How long to water new hydroseeded area?

Discussion in 'Turf Renovation' started by Ramairfreak98ss, Sep 10, 2009.

  1. Ramairfreak98ss

    Ramairfreak98ss LawnSite Silver Member
    Messages: 2,210

    We have a company getting hydroseeding done this month. Theyre requesting that since they have no water source for this area, they need us to bring in 500 gallons of water "daily" to irrigate the area.

    I plan to setup a temporary irrigation system above ground all plumbed to a 1.25" hookup. Basically we'll hookup the tank/pump and turn it on and let it run until its empty once a day.

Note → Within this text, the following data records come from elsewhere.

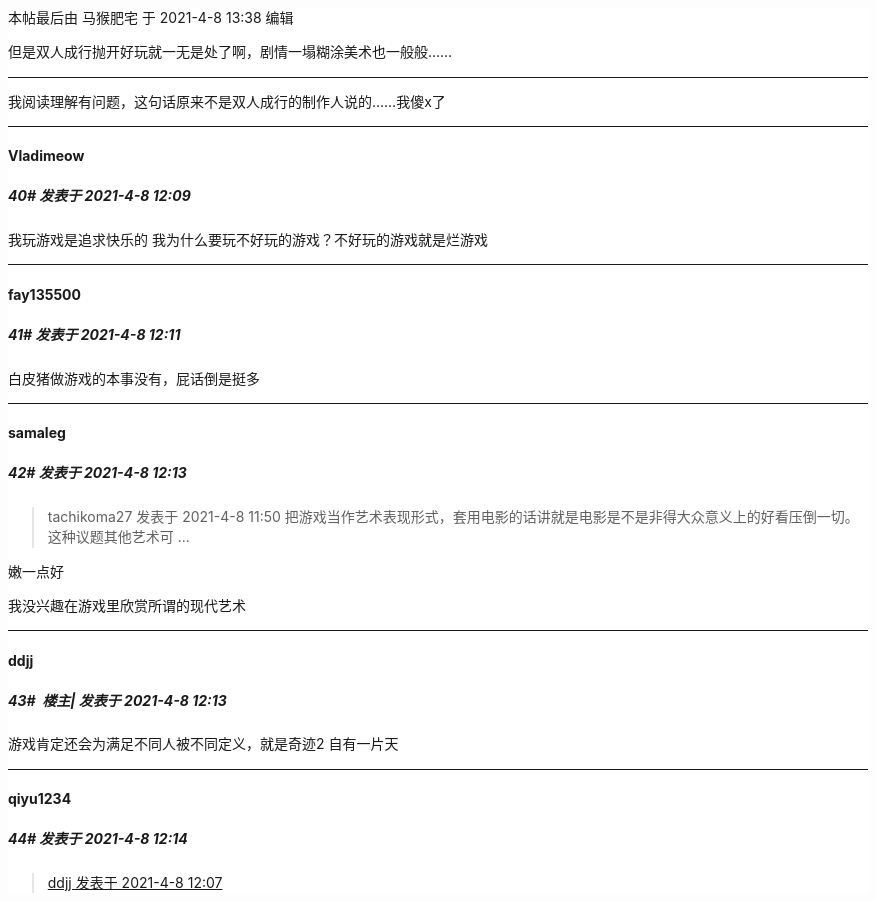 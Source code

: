 
 本帖最后由 马猴肥宅 于 2021-4-8 13:38 编辑 

但是双人成行抛开好玩就一无是处了啊，剧情一塌糊涂美术也一般般……


---------

我阅读理解有问题，这句话原来不是双人成行的制作人说的……我傻x了


*****

####  Vladimeow  
##### 40#       发表于 2021-4-8 12:09


我玩游戏是追求快乐的 我为什么要玩不好玩的游戏？不好玩的游戏就是烂游戏


*****

####  fay135500  
##### 41#       发表于 2021-4-8 12:11


白皮猪做游戏的本事没有，屁话倒是挺多


*****

####  samaleg  
##### 42#       发表于 2021-4-8 12:13


<blockquote>tachikoma27 发表于 2021-4-8 11:50
把游戏当作艺术表现形式，套用电影的话讲就是电影是不是非得大众意义上的好看压倒一切。这种议题其他艺术可 ...</blockquote>
嫩一点好


我没兴趣在游戏里欣赏所谓的现代艺术


*****

####  ddjj  
##### 43#         楼主| 发表于 2021-4-8 12:13


游戏肯定还会为满足不同人被不同定义，就是奇迹2 自有一片天


*****

####  qiyu1234  
##### 44#       发表于 2021-4-8 12:14


<blockquote><a href="httphttps://bbs.saraba1st.com/2b/forum.php?mod=redirect&amp;goto=findpost&amp;pid=50870314&amp;ptid=1997851" target="_blank">ddjj 发表于 2021-4-8 12:07</a>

    Its in NJ, and its rained at least once a week all year long this season, its already cooler out which is abnormal, in the 70s or lower already. Will it take over the two weeks of watering to really take and be left alone or should i push them to have us come in for 3 or 4 weeks?

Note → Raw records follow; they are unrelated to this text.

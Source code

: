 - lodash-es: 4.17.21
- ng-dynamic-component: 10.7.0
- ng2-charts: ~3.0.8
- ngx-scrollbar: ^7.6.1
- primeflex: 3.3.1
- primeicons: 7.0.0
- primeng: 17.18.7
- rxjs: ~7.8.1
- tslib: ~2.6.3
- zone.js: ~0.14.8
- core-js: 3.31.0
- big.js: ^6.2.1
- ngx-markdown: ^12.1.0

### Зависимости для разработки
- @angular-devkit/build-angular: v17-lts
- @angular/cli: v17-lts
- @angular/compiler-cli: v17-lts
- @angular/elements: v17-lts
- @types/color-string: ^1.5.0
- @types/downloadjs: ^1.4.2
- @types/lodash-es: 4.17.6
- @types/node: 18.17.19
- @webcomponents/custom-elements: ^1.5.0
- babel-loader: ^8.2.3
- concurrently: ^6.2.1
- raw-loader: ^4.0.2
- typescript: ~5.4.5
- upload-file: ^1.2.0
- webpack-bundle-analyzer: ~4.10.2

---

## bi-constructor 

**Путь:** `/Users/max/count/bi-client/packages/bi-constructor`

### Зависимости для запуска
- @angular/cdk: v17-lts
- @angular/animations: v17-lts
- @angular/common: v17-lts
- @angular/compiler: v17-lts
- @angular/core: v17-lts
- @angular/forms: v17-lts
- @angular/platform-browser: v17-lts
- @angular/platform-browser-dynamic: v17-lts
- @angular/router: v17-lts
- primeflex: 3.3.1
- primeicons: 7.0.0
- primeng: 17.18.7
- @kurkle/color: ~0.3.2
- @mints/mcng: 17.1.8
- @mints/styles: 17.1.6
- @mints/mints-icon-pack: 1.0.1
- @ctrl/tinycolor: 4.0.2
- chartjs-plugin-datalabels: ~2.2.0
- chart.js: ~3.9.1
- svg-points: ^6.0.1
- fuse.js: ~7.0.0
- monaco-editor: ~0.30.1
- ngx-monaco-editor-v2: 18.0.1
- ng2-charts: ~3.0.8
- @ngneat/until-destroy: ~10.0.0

    Seems most say you need watering for 4 weeks after install... if this is the case, ill just push the manager to sign for a 4 week deal so its setup from the beginning.
  2. Ramairfreak98ss

    Ramairfreak98ss LawnSite Silver Member
    Messages: 2,210

    anyone? >>>>>>
  3. bigslick7878

    bigslick7878 LawnSite Senior Member
    Messages: 809

    If it is hydroseeded there is no reason you need to water every day.

    Every other day will be fine, plus you will likely get rain some days too.

    4 weeks is ideal, but that water bill is going to be huge after a month if you have to truck it in all the time.

    How is there no water available?? Details?
  4. Dirt Boy

    Dirt Boy LawnSite Senior Member
    Messages: 489

    Hydroseeding does have advantages because it will hold the moisture there better, BUT you still need to keep it moist, how are you going to determine this?
    So, I'll throw out some questions:
    What's your soil type? sand, clay, dirt
    Sunny, shady ?
    Cool or hot?
    Slope of ground?
    You know best, and if it's anything like around here, it will vary day by day.
    So, tell them it needs to be watched for 4 weeks, and that since you have no control over the weather, either they need to do it, or they hire you to do the watching and if that means watering every day, then so be it, and if it turns out that it requires less, then that's great.
    Big thing I think is to make it a win/win. They want a green lawn, you want a green lawn and a good reputation. Trying to save a few bucks, or a few hundred, and winding up with poor results, results in everyone being unhappy.
    The cost of the job is going to fade, if there's poor results, they'll probably remember that a lot longer.